A gravel bicycle is a type of bicycle intended for gravel cycling, including gravel racing. They are also sometimes known as "adventure bicycles", particularly ones intended for harsher off-road terrain.

While bicycles have been used for riding on such roads since bicycles were invented, the "modern" gravel bicycle, as a category, evolved in the 2000s, adopting technology from road bicycles, cyclocross bicycles and mountain bikes. They also share many characteristics of touring bicycles, such as relaxed geometry, wide tires and wide-range gearing.

Design characteristics

Gravel bikes have been constructed out of a wide variety of frame materials, including aluminium, carbon fibre, titanium and steel. Most use carbon fibre forks.

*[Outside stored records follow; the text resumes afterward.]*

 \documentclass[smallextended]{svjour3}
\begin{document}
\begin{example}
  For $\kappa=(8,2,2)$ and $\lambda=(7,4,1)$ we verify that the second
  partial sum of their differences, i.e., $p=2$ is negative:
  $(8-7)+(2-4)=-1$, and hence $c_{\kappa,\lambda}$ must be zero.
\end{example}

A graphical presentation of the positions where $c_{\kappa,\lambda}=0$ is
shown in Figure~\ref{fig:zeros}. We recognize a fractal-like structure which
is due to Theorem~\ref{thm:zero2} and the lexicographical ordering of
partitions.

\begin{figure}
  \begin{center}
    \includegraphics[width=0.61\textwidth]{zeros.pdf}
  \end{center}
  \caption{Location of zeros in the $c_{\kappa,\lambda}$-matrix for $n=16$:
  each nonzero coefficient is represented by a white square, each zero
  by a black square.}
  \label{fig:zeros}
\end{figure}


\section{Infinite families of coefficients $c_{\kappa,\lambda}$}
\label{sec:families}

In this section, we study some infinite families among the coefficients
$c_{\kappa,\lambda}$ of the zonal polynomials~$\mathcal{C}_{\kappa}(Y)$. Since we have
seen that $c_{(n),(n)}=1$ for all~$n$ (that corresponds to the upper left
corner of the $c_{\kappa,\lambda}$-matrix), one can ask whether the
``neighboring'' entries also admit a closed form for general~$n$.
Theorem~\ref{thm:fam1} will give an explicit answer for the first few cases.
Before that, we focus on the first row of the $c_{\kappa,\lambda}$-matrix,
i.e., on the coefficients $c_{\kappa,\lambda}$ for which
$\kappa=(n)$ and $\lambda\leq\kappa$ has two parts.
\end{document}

Gravel bicycles generally use drop bars, similar to racing and cyclocross bicycles, unlike mountain bikes and hybrid bicycles. Many gravel bikes are fitted with wider bars than would be typical for a road or cyclocross bike, and a few have been fitted with "flared" bars that angle outwards. Clip-on aerobar extensions are sometimes used, particularly in racing. 

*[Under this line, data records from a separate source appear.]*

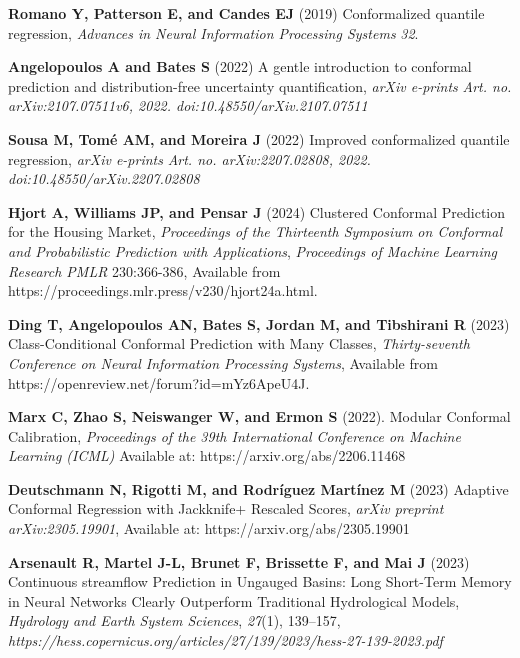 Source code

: \documentclass[ruler]{CUP-JNL-EDS}%
\begin{document}
\begin{Backmatter}
\begin{thebibliography}{}
\textbf{Romano Y, Patterson E, and Candes EJ} (2019) Conformalized quantile regression, \textit{Advances in Neural Information Processing Systems} \textit{32}.

\textbf{Angelopoulos A and Bates S} (2022) A gentle introduction to conformal prediction and distribution-free uncertainty quantification, \textit{arXiv e-prints} \textit{Art. no. arXiv:2107.07511v6, 2022. doi:10.48550/arXiv.2107.07511}

\textbf{Sousa M, Tomé AM, and Moreira J} (2022) Improved conformalized quantile regression, \textit{arXiv e-prints} \textit{Art. no. arXiv:2207.02808, 2022. doi:10.48550/arXiv.2207.02808}

\textbf{Hjort A, Williams JP, and Pensar J} (2024) Clustered Conformal Prediction for the Housing Market, \textit{Proceedings of the Thirteenth Symposium on Conformal and Probabilistic Prediction with Applications}, \textit{Proceedings of Machine Learning Research PMLR} 230:366-386, Available from https://proceedings.mlr.press/v230/hjort24a.html.

\textbf{Ding T, Angelopoulos AN, Bates S, Jordan M, and Tibshirani R} (2023) Class-Conditional Conformal Prediction with Many Classes, \textit{Thirty-seventh Conference on Neural Information Processing Systems}, Available from https://openreview.net/forum?id=mYz6ApeU4J.

\textbf{Marx C, Zhao S, Neiswanger W, and Ermon S} (2022). Modular Conformal Calibration, \textit{Proceedings of the 39th International Conference on Machine Learning (ICML)} Available at: https://arxiv.org/abs/2206.11468

\textbf{Deutschmann N, Rigotti M, and Rodríguez Martínez M} (2023) Adaptive Conformal Regression with Jackknife+ Rescaled Scores, \textit{arXiv preprint arXiv:2305.19901}, Available at: https://arxiv.org/abs/2305.19901

\textbf{Arsenault R, Martel J-L, Brunet F, Brissette F, and Mai J} (2023) Continuous streamflow Prediction in Ungauged Basins: Long Short-Term Memory in Neural Networks Clearly Outperform Traditional Hydrological Models, \textit{Hydrology and Earth System Sciences}, \textit{27}(1), 139–157, \textit{https://hess.copernicus.org/articles/27/139/2023/hess-27-139-2023.pdf}


\end{thebibliography}
\end{Backmatter}
\end{document}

Gravel bikes have frame geometry that is intermediate between a road bike and a cross-country mountain bike, leading to a bike that is slower to turn but more stable, particularly in low-traction descents, than a road bike or cyclocross bike.

Gravel bikes almost universally use disc brakes, and most use hydraulic discs.

Gravel bikes often have additional mounting points for bottle cages, as well as carriage points optimised for carrying bikepacking gear.

Suspension
The majority of gravel bikes sold to date rely on the cushioning of their wider tires, and controlled flexing in wheels, fork, and frame, to provide a cushioning effect. However, a few gravel bikes offer mechanical suspension in some form. Where offered, the suspension travel is typically limited to about 20-30 mm.

Examples of gravel bikes with suspension are the Lauf True Grit, which has a leaf spring front fork for suspension as well as the Cannondale Topstone Carbon Lefty, which has a pivoting seat stay and flexible chainstays to provide increased suspension, and a single-sided hydraulically-suspended "lefty" front fork. Both front and rear suspension offer around 30 mm of travel.

Drivetrain

The drivetrains for gravel bikes are mostly supplied by the three major groupset manufacturers, Shimano, SRAM, and Campagnolo, and, like other aspects of gravel bikes, offer a blend of characteristics from road and mountain bicycles. 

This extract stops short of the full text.